-- To do --
Lines to restate from the data below: from the one containing "Ethereum unterstützt noch" to the one containing "## Warum sollte", both included. Give them again exactly, and only them.

-- Excerpted records --
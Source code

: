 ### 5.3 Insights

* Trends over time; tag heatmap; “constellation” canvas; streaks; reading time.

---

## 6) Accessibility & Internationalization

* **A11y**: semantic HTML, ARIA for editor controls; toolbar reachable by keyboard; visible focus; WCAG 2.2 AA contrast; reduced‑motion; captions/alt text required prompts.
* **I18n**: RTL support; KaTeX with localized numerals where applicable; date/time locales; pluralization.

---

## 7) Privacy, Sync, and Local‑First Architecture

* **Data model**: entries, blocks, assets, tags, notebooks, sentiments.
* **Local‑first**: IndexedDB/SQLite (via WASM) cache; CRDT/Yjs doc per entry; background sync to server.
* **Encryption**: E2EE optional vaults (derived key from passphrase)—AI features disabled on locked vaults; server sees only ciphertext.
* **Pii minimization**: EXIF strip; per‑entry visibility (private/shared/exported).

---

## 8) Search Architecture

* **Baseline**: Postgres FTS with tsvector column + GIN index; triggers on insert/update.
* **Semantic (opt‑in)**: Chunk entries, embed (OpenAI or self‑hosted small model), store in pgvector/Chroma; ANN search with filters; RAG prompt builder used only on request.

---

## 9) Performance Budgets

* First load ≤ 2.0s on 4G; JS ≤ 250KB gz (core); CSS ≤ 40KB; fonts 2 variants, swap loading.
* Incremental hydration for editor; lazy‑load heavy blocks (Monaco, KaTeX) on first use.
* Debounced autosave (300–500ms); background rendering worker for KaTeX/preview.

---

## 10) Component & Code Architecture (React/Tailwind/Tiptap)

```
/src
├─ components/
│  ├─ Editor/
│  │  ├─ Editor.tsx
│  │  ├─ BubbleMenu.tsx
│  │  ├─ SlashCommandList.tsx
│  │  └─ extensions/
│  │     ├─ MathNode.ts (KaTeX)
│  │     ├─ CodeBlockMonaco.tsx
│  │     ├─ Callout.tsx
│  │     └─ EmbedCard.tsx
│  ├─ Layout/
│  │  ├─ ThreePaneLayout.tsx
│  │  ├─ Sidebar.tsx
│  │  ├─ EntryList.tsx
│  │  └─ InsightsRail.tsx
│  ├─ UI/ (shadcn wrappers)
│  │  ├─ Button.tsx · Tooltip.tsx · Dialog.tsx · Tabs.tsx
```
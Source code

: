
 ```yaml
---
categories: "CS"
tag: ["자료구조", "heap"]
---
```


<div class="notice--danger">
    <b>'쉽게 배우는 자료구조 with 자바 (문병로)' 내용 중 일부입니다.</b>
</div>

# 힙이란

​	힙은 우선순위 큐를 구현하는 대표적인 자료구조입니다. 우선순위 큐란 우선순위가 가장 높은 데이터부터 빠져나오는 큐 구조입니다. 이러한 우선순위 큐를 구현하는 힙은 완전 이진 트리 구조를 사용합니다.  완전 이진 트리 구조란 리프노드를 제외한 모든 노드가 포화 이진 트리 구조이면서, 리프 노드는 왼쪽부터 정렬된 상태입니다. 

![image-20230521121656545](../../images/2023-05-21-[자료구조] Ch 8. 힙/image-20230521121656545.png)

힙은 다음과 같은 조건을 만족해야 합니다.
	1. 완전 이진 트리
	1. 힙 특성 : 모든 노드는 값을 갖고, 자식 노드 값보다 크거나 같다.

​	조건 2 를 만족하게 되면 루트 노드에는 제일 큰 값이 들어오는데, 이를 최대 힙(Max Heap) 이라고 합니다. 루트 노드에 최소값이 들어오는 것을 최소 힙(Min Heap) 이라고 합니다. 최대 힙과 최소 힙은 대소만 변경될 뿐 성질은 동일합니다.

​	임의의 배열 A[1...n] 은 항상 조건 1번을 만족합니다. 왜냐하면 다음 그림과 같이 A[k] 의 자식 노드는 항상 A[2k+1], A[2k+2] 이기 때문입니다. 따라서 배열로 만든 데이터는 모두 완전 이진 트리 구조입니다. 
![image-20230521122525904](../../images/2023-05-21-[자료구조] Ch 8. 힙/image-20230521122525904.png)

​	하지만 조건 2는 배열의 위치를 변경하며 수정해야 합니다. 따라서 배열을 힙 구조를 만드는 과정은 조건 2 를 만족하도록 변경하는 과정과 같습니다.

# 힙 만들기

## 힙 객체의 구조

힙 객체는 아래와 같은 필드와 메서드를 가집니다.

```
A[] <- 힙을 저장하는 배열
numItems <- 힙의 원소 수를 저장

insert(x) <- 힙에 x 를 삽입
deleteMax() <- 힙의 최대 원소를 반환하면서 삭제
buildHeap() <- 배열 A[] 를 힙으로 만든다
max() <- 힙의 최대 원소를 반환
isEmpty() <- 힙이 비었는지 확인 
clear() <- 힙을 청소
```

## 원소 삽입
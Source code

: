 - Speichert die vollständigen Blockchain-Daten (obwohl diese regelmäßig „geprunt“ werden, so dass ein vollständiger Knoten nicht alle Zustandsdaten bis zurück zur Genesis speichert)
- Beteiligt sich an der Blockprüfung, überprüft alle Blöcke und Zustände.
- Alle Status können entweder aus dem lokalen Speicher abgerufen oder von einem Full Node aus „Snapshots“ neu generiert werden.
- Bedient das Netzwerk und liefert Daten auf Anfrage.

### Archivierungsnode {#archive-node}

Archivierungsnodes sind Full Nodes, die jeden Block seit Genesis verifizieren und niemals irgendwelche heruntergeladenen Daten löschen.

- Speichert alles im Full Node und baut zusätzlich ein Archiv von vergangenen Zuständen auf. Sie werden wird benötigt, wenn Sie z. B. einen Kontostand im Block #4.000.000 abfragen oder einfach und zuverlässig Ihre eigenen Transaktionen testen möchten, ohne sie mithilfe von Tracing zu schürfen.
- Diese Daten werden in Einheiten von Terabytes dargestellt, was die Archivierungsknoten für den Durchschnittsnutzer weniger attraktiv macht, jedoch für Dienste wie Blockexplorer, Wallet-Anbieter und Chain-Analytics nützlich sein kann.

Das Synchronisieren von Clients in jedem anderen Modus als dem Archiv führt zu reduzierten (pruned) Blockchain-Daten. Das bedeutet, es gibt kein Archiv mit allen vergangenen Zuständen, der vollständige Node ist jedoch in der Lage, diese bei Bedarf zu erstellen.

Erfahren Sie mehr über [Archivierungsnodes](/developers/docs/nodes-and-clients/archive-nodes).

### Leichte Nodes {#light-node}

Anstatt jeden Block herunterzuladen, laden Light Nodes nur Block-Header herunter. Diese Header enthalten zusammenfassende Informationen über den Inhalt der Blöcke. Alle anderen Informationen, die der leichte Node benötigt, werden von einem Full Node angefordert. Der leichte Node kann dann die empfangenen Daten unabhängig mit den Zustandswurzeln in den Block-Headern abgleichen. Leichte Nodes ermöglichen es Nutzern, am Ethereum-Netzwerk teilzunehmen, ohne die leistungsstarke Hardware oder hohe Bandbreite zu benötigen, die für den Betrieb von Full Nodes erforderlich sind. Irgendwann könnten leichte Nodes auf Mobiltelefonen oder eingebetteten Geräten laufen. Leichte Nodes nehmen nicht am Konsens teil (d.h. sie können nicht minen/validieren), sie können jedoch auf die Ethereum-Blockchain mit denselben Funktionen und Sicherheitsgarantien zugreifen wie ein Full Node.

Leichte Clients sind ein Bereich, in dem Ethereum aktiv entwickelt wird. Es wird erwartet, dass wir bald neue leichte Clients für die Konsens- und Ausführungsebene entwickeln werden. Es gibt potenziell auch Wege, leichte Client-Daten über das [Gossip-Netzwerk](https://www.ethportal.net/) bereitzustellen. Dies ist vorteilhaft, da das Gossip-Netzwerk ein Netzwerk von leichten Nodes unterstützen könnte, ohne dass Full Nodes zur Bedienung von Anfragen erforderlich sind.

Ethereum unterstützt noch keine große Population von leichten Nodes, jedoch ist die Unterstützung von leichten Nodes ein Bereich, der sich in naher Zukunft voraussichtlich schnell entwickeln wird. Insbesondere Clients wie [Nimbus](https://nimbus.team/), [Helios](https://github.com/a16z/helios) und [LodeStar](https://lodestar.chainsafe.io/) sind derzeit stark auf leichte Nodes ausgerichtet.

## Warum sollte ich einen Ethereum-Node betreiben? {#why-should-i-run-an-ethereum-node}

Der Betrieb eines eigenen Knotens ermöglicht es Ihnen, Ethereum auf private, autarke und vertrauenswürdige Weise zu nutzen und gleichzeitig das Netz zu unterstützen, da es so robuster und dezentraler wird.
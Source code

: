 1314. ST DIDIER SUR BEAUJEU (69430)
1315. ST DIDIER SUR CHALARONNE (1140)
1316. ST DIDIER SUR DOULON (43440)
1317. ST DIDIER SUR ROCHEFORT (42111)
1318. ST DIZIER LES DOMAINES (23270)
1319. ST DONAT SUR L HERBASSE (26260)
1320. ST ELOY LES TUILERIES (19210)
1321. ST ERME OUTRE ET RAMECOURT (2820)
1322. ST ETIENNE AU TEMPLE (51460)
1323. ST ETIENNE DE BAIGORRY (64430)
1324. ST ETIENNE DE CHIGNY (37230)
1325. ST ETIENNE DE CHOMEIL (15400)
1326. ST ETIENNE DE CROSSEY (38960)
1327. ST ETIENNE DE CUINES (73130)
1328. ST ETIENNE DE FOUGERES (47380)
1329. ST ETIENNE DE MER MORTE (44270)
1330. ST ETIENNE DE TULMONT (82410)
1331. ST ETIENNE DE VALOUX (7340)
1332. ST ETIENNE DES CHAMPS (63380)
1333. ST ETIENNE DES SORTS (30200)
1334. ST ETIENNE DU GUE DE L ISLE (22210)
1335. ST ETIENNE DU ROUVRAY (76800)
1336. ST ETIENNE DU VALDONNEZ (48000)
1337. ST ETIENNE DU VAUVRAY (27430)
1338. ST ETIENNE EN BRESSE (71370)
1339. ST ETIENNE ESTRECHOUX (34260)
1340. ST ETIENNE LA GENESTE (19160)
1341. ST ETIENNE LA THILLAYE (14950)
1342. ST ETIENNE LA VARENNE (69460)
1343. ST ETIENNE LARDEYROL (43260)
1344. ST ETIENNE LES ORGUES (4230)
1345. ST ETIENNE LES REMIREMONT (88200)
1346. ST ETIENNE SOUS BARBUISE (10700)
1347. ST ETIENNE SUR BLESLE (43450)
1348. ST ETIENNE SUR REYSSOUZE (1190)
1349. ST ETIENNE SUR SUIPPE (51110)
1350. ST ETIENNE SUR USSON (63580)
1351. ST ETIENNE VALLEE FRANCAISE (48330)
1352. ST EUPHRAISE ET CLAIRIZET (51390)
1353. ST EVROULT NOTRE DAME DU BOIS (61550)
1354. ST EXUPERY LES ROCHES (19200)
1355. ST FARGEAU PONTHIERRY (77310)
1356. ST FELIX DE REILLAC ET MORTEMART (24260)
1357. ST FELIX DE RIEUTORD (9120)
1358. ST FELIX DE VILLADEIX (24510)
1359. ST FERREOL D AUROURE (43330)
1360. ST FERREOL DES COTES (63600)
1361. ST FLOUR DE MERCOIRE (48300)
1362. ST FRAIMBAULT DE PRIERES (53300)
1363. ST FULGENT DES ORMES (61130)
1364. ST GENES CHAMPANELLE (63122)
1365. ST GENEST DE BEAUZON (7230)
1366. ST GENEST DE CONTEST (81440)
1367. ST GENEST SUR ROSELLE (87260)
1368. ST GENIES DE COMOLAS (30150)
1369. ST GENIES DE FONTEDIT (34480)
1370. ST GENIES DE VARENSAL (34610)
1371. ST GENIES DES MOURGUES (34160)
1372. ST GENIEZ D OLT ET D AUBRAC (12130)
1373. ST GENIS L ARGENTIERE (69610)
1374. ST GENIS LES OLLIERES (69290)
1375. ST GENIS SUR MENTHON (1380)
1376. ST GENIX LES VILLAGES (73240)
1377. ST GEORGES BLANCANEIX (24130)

-- Task output --
Ethereum unterstützt noch keine große Population von leichten Nodes, jedoch ist die Unterstützung von leichten Nodes ein Bereich, der sich in naher Zukunft voraussichtlich schnell entwickeln wird. Insbesondere Clients wie [Nimbus](https://nimbus.team/), [Helios](https://github.com/a16z/helios) und [LodeStar](https://lodestar.chainsafe.io/) sind derzeit stark auf leichte Nodes ausgerichtet.

## Warum sollte ich einen Ethereum-Node betreiben? {#why-should-i-run-an-ethereum-node}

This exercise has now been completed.